Dafür bin ich mehr als dankbar: Ich kann von zu Hause aus arbeiten, bin dafür eingerichtet und habe dies auch vor Corona getan. Ich bin auch dankbar dafür, dass nicht mein komplettes Geschäft einbricht und ich noch einige digitale Projekte beenden kann, einige Anfragen für die digitale Begleitung und Moderation von Krisenmeetings und Hilfestellungen annehmen kann und mich dazu auch technisch gerüstet fühle.

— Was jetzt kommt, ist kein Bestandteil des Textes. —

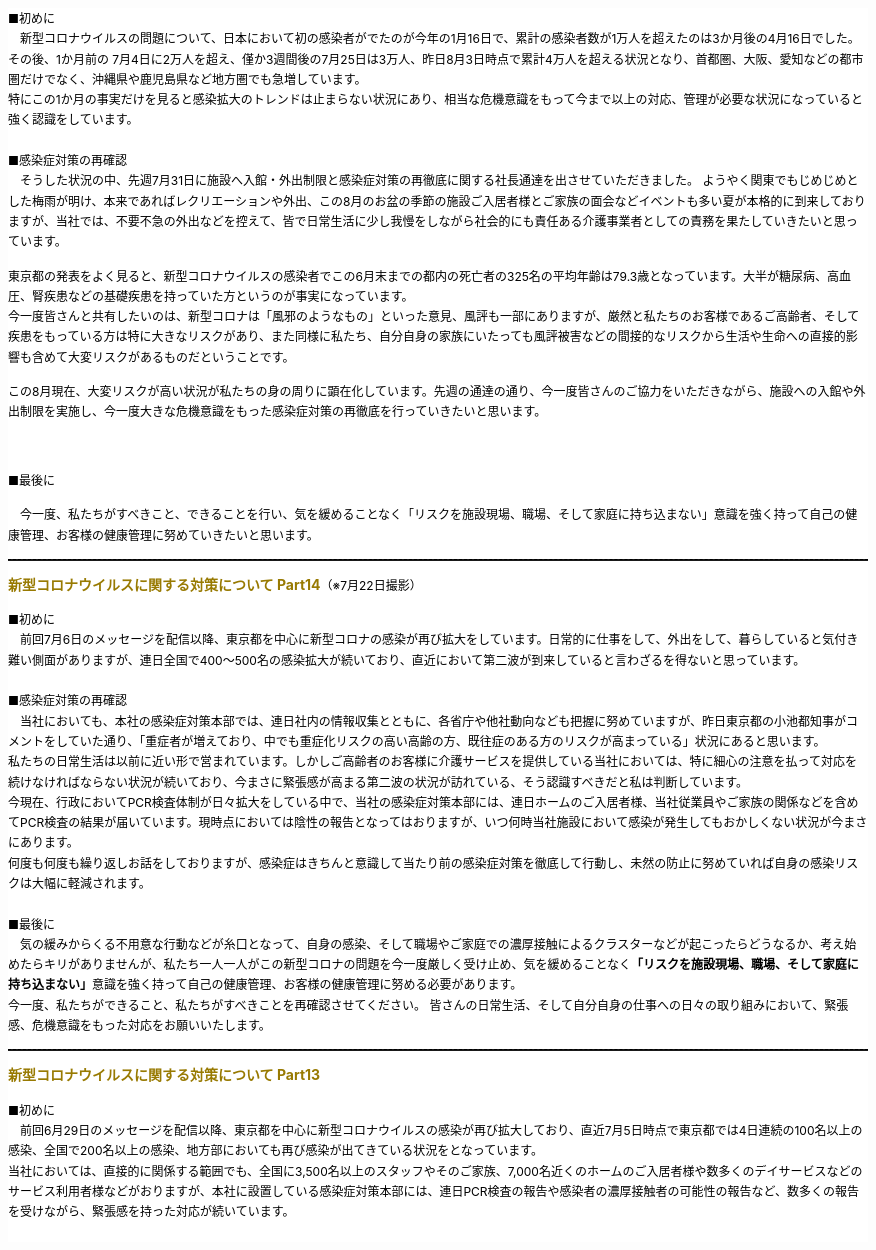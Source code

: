 <p><span color="#000000" style="color: #000000; font-size: 12px;"><span color="#000000" style="color: #000000;"><span style="font-size: 12px;">■初めに<br /> 　新型コロナウイルスの問題について、日本において初の感染者がでたのが今年の1月16日で、累計の感染者数が1万人を超えたのは3か月後の4月16日でした。その後、1か月前の 7月4日に2万人を超え、僅か3週間後の7月25日は3万人、昨日8月3日時点で累計4万人を超える状況となり、首都圏、大阪、愛知などの都市圏だけでなく、沖縄県や鹿児島県など地方圏でも急増しています。<br /> 特にこの1か月の事実だけを見ると感染拡大のトレンドは止まらない状況にあり、相当な危機意識をもって今まで以上の対応、管理が必要な状況になっていると強く認識をしています。<br /> <br /></span></span></span> <span color="#000000" style="color: #000000; font-size: 12px;"><span color="#000000" style="color: #000000;"><span style="font-size: 12px;">■感染症対策の再確認<br /> 　そうした状況の中、先週7月31日に施設へ入館・外出制限と感染症対策の再徹底に関する社長通達を出させていただきました。 ようやく関東でもじめじめとした梅雨が明け、本来であればレクリエーションや外出、この8月のお盆の季節の施設ご入居者様とご家族の面会などイベントも多い夏が本格的に到来しておりますが、当社では、不要不急の外出などを控えて、皆で日常生活に少し我慢をしながら社会的にも責任ある介護事業者としての責務を果たしていきたいと思っています。</span></span></span></p>
<p><span color="#000000" style="color: #000000; font-size: 12px;"><span color="#000000" style="color: #000000;"><span style="font-size: 12px;">東京都の発表をよく見ると、新型コロナウイルスの感染者でこの6月末までの都内の死亡者の325名の平均年齢は79.3歳となっています。大半が糖尿病、高血圧、腎疾患などの基礎疾患を持っていた方というのが事実になっています。<br /></span></span></span><span color="#000000" style="color: #000000; font-size: 12px;"><span color="#000000" style="color: #000000;"><span style="font-size: 12px;">今一度皆さんと共有したいのは、新型コロナは「風邪のようなもの」といった意見、風評も一部にありますが、厳然と私たちのお客様であるご高齢者、そして疾患をもっている方は特に大きなリスクがあり、また同様に私たち、自分自身の家族にいたっても風評被害などの間接的なリスクから生活や生命への直接的影響も含めて大変リスクがあるものだということです。</span></span></span></p>
<p><span color="#000000" style="color: #000000; font-size: 12px;"><span color="#000000" style="color: #000000;"><span style="font-size: 12px;">この8月現在、大変リスクが高い状況が私たちの身の周りに顕在化しています。先週の通達の通り、今一度皆さんのご協力をいただきながら、施設への入館や外出制限を実施し、今一度大きな危機意識をもった感染症対策の再徹底を行っていきたいと思います。</span></span></span></p>
<p>&nbsp;</p>
<p><span color="#000000" style="color: #000000; font-size: 12px;"><span color="#000000" style="color: #000000;"><span style="font-size: 12px;">■最後に</span></span></span></p>
<p><span color="#000000" style="color: #000000; font-size: 12px;"><span color="#000000" style="color: #000000;"><span style="font-size: 12px;">　今一度、私たちがすべきこと、できることを行い、気を緩めることなく「リスクを施設現場、職場、そして家庭に持ち込まない」意識を強く持って自己の健康管理、お客様の健康管理に努めていきたいと思います。</span></span></span></p>
<hr style="border: none; border-top: dashed 1px #000000; height: 1px; color: #ffffff; width: 100%;" /><iframe src="https://player.vimeo.com/video/440933901" width="100%" frameborder="0" allowfullscreen="allowfullscreen"></iframe>
<p style="text-align: left;"><span style="color: #987a02; font-weight: bold;">新型コロナウイルスに関する対策について Part14</span><span style="color: #000000; font-size: 12px;">（※7月22日撮影）</span></p>
<p><span color="#000000" style="color: #000000; font-size: 12px;"><span color="#000000" style="color: #000000;"><span style="font-size: 12px;">■初めに<br /> 　前回7月6日のメッセージを配信以降、東京都を中心に新型コロナの感染が再び拡大をしています。日常的に仕事をして、外出をして、暮らしていると気付き難い側面がありますが、連日全国で400～500名の感染拡大が続いており、直近において第二波が到来していると言わざるを得ないと思っています。<br /> <br /></span></span></span> <span color="#000000" style="color: #000000; font-size: 12px;"><span color="#000000" style="color: #000000;"><span style="font-size: 12px;">■感染症対策の再確認<br /> 　当社においても、本社の感染症対策本部では、連日社内の情報収集とともに、各省庁や他社動向なども把握に努めていますが、昨日東京都の小池都知事がコメントをしていた通り、「重症者が増えており、中でも重症化リスクの高い高齢の方、既往症のある方のリスクが高まっている」状況にあると思います。<br /> 私たちの日常生活は以前に近い形で営まれています。しかしご高齢者のお客様に介護サービスを提供している当社においては、特に細心の注意を払って対応を続けなければならない状況が続いており、今まさに緊張感が高まる第二波の状況が訪れている、そう認識すべきだと私は判断しています。<br /> 今現在、行政においてPCR検査体制が日々拡大をしている中で、当社の感染症対策本部には、連日ホームのご入居者様、当社従業員やご家族の関係などを含めてPCR検査の結果が届いています。現時点においては陰性の報告となってはおりますが、いつ何時当社施設において感染が発生してもおかしくない状況が今まさにあります。<br /> 何度も何度も繰り返しお話をしておりますが、感染症はきちんと意識して当たり前の感染症対策を徹底して行動し、未然の防止に努めていれば自身の感染リスクは大幅に軽減されます。<br /> <br /></span></span></span> <span color="#000000" style="color: #000000; font-size: 12px;"><span color="#000000" style="color: #000000;"><span style="font-size: 12px;">■最後に<br /> 　気の緩みからくる不用意な行動などが糸口となって、自身の感染、そして職場やご家庭での濃厚接触によるクラスターなどが起こったらどうなるか、考え始めたらキリがありませんが、私たち一人一人がこの新型コロナの問題を今一度厳しく受け止め、気を緩めることなく<strong>「リスクを施設現場、職場、そして家庭に持ち込まない」</strong>意識を強く持って自己の健康管理、お客様の健康管理に努める必要があります。<br /> 今一度、私たちができること、私たちがすべきことを再確認させてください。 皆さんの日常生活、そして自分自身の仕事への日々の取り組みにおいて、緊張感、危機意識をもった対応をお願いいたします。&nbsp;</span></span></span></p>
<hr style="border: none; border-top: dashed 1px #000000; height: 1px; color: #ffffff; width: 100%;" /><iframe src="https://player.vimeo.com/video/435647569" width="100%" frameborder="0" allowfullscreen="allowfullscreen"></iframe>
<p style="text-align: left;"><span style="color: #987a02; font-weight: bold;">新型コロナウイルスに関する対策について Part13</span></p>
<p><span color="#000000" style="color: #000000; font-size: 12px;"><span color="#000000" style="color: #000000;"><span style="font-size: 12px;">■初めに<br /> 　前回6月29日のメッセージを配信以降、東京都を中心に新型コロナウイルスの感染が再び拡大しており、直近7月5日時点で東京都では4日連続の100名以上の感染、全国で200名以上の感染、地方部においても再び感染が出てきている状況をとなっています。<br /> 当社においては、直接的に関係する範囲でも、全国に3,500名以上のスタッフやそのご家族、7,000名近くのホームのご入居者様や数多くのデイサービスなどのサービス利用者様などがおりますが、本社に設置している感染症対策本部には、連日PCR検査の報告や感染者の濃厚接触者の可能性の報告など、数多くの報告を受けながら、緊張感を持った対応が続いています。<br /> <br /></span></span></span></p>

Gleichzeitig sitze ich vor den Nachrichten, dem Computer, vor Twitter und allen möglichen anderen Kanälen und fühle mich wie das Kaninchen vor der Schlange:

Starr, unbeweglich, festgefroren im Kopf. Alles ist anders. Keine Schule, keine Fahrten im Zug zur Arbeit, Kolleg* innen treffen per Videokonferenz (fast undenkbar noch vor zwei Wochen), einkaufen mit Gummihandschuhen, leere Regale in den Supermärkten, Bilder aus Italien, über die ich nicht weiter nachdenken will und die wir unseren Kindern vorenthalten.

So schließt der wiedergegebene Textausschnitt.